=== Supplied entries ===
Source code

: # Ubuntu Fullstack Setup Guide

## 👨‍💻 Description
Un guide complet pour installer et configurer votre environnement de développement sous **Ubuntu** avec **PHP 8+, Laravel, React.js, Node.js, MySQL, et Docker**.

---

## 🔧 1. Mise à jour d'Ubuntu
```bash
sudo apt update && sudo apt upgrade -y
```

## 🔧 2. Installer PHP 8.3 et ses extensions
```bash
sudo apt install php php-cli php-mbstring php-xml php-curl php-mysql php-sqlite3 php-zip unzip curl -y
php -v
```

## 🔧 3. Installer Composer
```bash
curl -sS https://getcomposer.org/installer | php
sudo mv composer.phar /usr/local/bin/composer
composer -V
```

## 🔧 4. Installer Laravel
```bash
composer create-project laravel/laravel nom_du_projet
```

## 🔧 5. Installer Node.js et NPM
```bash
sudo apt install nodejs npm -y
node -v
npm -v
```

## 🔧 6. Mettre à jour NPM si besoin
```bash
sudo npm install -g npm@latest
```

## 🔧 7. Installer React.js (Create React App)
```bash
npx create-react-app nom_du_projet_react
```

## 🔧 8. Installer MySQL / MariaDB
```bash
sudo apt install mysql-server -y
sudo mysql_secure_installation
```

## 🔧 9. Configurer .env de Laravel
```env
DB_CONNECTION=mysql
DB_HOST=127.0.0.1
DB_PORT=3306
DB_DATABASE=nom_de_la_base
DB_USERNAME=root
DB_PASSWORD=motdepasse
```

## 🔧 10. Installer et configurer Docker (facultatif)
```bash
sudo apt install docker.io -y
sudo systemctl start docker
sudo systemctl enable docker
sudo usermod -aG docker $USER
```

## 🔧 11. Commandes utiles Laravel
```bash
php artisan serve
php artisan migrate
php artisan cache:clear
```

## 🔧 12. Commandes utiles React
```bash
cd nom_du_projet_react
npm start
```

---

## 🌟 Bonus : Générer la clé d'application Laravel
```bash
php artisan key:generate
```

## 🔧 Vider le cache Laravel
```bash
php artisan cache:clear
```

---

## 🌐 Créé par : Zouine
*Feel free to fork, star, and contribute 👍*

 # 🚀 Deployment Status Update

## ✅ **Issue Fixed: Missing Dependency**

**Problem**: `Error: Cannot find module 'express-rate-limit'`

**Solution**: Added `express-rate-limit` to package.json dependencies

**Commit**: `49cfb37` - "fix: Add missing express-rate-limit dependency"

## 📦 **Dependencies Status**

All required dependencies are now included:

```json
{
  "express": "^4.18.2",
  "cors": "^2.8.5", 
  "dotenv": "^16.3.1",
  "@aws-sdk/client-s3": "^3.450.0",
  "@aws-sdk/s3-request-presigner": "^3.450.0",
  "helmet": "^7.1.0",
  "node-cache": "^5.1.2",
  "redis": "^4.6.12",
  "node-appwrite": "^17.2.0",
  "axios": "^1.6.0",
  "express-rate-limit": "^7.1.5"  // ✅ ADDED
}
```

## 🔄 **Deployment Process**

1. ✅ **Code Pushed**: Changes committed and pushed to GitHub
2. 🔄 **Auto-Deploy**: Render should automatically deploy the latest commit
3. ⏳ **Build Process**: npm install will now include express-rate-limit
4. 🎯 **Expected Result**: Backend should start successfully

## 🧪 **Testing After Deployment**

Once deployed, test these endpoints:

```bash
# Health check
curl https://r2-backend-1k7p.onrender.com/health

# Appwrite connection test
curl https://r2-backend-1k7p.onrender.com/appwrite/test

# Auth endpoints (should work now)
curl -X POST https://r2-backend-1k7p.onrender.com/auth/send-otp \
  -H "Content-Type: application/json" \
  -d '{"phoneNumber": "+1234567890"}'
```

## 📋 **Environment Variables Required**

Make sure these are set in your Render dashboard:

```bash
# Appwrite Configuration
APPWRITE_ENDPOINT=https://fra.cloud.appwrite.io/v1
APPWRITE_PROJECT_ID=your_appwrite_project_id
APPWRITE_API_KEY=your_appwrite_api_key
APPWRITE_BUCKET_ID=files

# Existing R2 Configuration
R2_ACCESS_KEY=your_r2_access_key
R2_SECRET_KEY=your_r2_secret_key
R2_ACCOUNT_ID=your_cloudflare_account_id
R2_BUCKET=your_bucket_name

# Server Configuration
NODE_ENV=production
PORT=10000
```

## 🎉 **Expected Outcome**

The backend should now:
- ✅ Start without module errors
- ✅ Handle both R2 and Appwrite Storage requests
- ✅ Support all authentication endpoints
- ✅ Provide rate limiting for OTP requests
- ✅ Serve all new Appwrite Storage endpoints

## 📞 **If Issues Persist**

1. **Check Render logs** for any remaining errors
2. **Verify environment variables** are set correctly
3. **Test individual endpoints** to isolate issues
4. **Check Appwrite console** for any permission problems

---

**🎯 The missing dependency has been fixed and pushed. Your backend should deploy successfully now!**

=== What the task requires ===
Wherever a line of the listing above contains the string "systemctl", copy that line.

=== Solution for this exercise ===
sudo systemctl start docker
sudo systemctl enable docker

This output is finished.